A good turn depends on good balance. If you are overloaded and try to corner the season, there’s a good chance you’ll flip over into the ditch. I’m going to get rid of some of the stuff that’s holding me back, on several levels.
First, let’s start at the purely physical plane. My writing desk is unusable. It’s covered in fabric, unread books, and mystery odds and ends. It’s got to go, and by next Saturday, I want to have a flat level playing area.
Down in the lower-levels of my psyche, I’ve got a bunch of garbage hanging out there about not being good enough. I don’t know how to get rid of that perfectionist baggage of there being One Best Way to do things (and the insidious whisper that I’m not doing it right). I’ve been fighting it for years – probably since high school at least.

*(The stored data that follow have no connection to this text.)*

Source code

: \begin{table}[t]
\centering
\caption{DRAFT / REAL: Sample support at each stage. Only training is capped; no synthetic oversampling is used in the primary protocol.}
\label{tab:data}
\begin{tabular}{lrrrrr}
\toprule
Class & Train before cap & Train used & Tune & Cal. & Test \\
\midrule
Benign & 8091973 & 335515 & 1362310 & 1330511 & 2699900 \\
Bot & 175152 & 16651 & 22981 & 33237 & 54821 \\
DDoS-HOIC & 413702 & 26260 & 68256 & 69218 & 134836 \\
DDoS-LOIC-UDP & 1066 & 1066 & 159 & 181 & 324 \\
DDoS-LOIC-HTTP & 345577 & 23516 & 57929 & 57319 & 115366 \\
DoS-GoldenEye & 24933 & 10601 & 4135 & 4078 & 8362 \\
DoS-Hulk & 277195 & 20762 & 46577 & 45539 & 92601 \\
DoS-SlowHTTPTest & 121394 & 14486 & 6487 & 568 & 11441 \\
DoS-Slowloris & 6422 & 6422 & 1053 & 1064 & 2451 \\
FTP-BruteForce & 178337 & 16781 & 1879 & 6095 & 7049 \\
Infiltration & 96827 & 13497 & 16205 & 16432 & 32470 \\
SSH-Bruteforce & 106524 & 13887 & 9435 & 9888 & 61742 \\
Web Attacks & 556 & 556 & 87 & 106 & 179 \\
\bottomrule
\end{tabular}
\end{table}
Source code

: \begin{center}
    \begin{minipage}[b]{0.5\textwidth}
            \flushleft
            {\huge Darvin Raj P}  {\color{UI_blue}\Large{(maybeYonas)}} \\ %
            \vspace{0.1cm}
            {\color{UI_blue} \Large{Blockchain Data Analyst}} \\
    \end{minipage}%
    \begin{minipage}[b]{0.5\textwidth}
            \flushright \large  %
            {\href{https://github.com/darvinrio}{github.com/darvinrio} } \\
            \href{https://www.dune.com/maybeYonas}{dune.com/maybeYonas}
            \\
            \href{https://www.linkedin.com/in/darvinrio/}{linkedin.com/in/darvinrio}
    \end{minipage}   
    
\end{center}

I’ve noticed that a lot of famous people have a clock ticking in their heads. They know that they are not immortal, and therefore, they don’t have time to stop and contemplate. Death haunts them – or maybe it’s more of a friendly presence that spurs them on.

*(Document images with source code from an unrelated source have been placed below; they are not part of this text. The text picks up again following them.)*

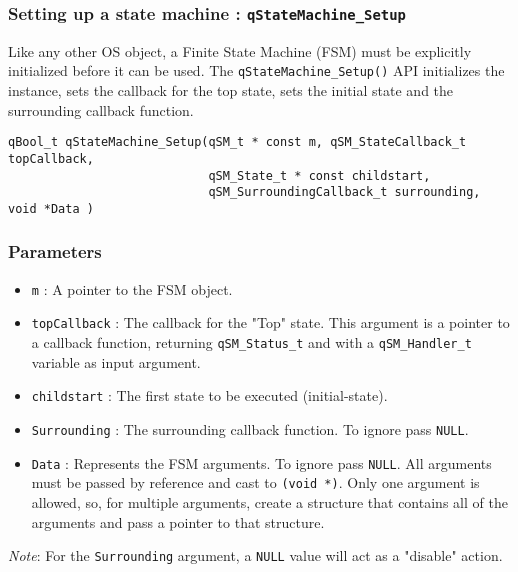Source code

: \subsubsection{Setting up a state machine : \texorpdfstring{\lstinline{qStateMachine_Setup}}{qStateMachine_Setup} }
Like any other OS object, a Finite State Machine (FSM) must be explicitly initialized before it can be used. The \lstinline{qStateMachine_Setup()} API   initializes the instance, sets the callback for the top state, sets the initial state and the surrounding callback function.
\medskip

\begin{lstlisting}[style=CStyle]
qBool_t qStateMachine_Setup(qSM_t * const m, qSM_StateCallback_t topCallback, 
                            qSM_State_t * const childstart, 
                            qSM_SurroundingCallback_t surrounding, void *Data )
\end{lstlisting}

\subsubsection*{Parameters}
\begin{itemize}
    \item \lstinline{m} : A pointer to the FSM object.
    \item \lstinline{topCallback} :  The callback for the "Top" state. This argument is a pointer to a callback function, returning \lstinline{qSM_Status_t} and with a \lstinline{qSM_Handler_t} variable as input argument.
    \item \lstinline{childstart} : The first state to be executed (initial-state). 
    \item \lstinline{Surrounding} : The surrounding callback function. To ignore pass \lstinline{NULL}.
    \item \lstinline{Data} : Represents the FSM arguments. To ignore pass \lstinline{NULL}. All arguments must be passed by reference and cast to \lstinline{(void *)}. Only one argument is allowed, so, for multiple arguments, create a structure that contains all of the arguments and pass a pointer to that structure. 
\end{itemize}  

\begin{tcolorbox}
\ArrowBoldDownRight \textit{Note}: For the \lstinline{Surrounding} argument, a \lstinline{NULL} value will act as a "disable" action.
\end{tcolorbox}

For whatever reason (probably that insidious voice from below), the death clock doesn’t motivate me. Set the timer, let the sands run, and I say, “Fuck you, death! I don’t have to do anything just because you are timing me. You can’t bully me!”
And of course, that does me no good at all, mostly because Death isn’t a bully. It doesn’t care at all. It is a simple fact, and no matter how literary you get, you can’t cheat it, or hide from it, or escape it. It’s not waiting. It just is, and nobody knows when that final beat will pound from our chests. It’s a label for that time when we’ll no longer be able to create.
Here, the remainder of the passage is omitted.